Work request - Output all the entries word for word. Omit the pictures.

[Stored data]
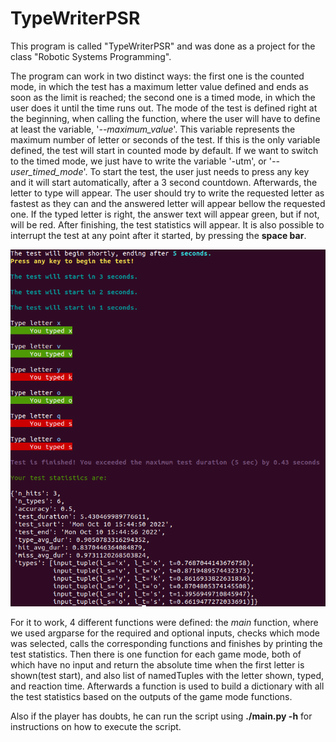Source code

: # TypeWriterPSR

This program is called "TypeWriterPSR" and was done as a project for the class "Robotic Systems Programming".

The program can work in two distinct ways: the first one is the counted mode, in which the test has a maximum letter value defined and ends as soon as the limit is reached; the second one is a timed mode, in which the user does it until the time runs out.
The mode of the test is defined right at the beginning, when calling the function, where the user will have to define at least the variable, '*--maximum_value*'. This variable represents the maximum number of letter or seconds of the test. If this is the only variable defined, the test will start in  counted mode by default. If we want to switch to the timed mode, we just have to write the variable '-utm', or '*--user_timed_mode*'.
To start the test, the user just needs to press any key and it will start automatically, after a 3 second countdown. Afterwards, the letter to type will appear. The user should try to write the requested letter as fastest as they can and the answered letter will appear bellow the requested one. If the typed letter is right, the answer text will appear green, but if not, will be red. 
After finishing, the test statistics will appear.
It is also possible to interrupt the test at any point after it started, by pressing the **space bar**.

![Type Writer Example](typewritterpsr.png)

For it to work, 4 different functions were defined: the *main* function, where we used argparse for the required and optional inputs, checks which mode was selected, calls the corresponding functions and finishes by printing the test statistics. Then there is one function for each game mode, both of which have no input and return the absolute time when the first letter is shown(test start), and also list of namedTuples with the letter shown, typed, and reaction time. Afterwards a function is used to build a dictionary with all the test statistics based on the outputs of the game mode functions.

Also if the player has doubts, he can run the script using **./main.py -h** for instructions on how to execute the script.
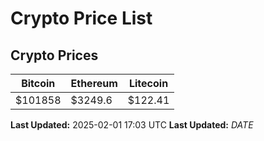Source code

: # Crypto Price List

## Crypto Prices
| Bitcoin | Ethereum | Litecoin |
| ------- | -------- | -------- |
| $101858 | $3249.6 | $122.41 |
**Last Updated:** 2025-02-01 17:03 UTC
**Last Updated:** $DATE$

Expected output -
Source code

: # TypeWriterPSR

This program is called "TypeWriterPSR" and was done as a project for the class "Robotic Systems Programming".

The program can work in two distinct ways: the first one is the counted mode, in which the test has a maximum letter value defined and ends as soon as the limit is reached; the second one is a timed mode, in which the user does it until the time runs out.
The mode of the test is defined right at the beginning, when calling the function, where the user will have to define at least the variable, '*--maximum_value*'. This variable represents the maximum number of letter or seconds of the test. If this is the only variable defined, the test will start in  counted mode by default. If we want to switch to the timed mode, we just have to write the variable '-utm', or '*--user_timed_mode*'.
To start the test, the user just needs to press any key and it will start automatically, after a 3 second countdown. Afterwards, the letter to type will appear. The user should try to write the requested letter as fastest as they can and the answered letter will appear bellow the requested one. If the typed letter is right, the answer text will appear green, but if not, will be red. 
After finishing, the test statistics will appear.
It is also possible to interrupt the test at any point after it started, by pressing the **space bar**.

![Type Writer Example](typewritterpsr.png)

For it to work, 4 different functions were defined: the *main* function, where we used argparse for the required and optional inputs, checks which mode was selected, calls the corresponding functions and finishes by printing the test statistics. Then there is one function for each game mode, both of which have no input and return the absolute time when the first letter is shown(test start), and also list of namedTuples with the letter shown, typed, and reaction time. Afterwards a function is used to build a dictionary with all the test statistics based on the outputs of the game mode functions.

Also if the player has doubts, he can run the script using **./main.py -h** for instructions on how to execute the script.
Source code

: # Crypto Price List

## Crypto Prices
| Bitcoin | Ethereum | Litecoin |
| ------- | -------- | -------- |
| $101858 | $3249.6 | $122.41 |
**Last Updated:** 2025-02-01 17:03 UTC
**Last Updated:** $DATE$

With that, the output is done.